+++ Available data
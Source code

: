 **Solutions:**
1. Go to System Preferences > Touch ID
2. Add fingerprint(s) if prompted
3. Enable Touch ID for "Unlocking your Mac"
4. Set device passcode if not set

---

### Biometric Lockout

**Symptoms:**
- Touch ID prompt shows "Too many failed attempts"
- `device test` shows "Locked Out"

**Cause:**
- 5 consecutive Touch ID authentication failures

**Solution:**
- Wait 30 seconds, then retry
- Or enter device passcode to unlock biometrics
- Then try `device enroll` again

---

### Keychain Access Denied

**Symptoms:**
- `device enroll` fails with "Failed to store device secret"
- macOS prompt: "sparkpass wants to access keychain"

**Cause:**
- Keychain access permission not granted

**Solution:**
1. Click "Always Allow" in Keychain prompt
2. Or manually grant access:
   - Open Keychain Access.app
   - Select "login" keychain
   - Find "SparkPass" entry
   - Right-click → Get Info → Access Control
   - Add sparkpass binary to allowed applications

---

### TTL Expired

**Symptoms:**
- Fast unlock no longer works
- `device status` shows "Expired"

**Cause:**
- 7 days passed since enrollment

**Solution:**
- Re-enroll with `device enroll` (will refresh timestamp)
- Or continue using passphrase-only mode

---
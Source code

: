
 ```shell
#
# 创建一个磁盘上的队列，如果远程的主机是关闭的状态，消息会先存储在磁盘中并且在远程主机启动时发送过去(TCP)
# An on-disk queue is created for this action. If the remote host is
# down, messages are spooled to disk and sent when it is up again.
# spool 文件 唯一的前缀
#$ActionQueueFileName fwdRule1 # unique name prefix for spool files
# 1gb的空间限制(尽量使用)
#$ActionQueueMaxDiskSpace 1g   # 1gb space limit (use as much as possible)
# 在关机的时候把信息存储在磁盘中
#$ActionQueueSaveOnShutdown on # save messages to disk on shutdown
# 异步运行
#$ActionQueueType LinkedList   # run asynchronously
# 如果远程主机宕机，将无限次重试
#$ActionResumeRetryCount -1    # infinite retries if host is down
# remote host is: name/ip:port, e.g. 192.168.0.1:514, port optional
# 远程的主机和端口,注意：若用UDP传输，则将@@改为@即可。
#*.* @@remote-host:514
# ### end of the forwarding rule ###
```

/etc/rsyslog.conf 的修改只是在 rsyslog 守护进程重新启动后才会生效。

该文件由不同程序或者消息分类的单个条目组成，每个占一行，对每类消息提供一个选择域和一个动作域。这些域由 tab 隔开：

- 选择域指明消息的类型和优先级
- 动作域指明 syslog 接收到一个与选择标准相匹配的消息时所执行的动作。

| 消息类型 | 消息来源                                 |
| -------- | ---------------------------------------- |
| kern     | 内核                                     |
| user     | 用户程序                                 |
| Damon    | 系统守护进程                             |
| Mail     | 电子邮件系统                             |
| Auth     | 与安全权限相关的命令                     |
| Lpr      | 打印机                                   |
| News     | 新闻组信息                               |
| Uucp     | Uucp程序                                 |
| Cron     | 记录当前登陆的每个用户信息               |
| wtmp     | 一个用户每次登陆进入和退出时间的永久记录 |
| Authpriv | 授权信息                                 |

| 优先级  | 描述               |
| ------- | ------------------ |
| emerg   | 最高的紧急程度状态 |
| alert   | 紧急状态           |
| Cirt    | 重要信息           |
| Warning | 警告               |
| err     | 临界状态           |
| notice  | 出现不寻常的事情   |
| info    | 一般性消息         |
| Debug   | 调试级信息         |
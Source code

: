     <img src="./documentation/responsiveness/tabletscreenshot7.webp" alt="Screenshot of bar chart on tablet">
++++++
- Assignment
Please say how many lines of the records contain the word "host", giving the number by itself.

- Exercise result
4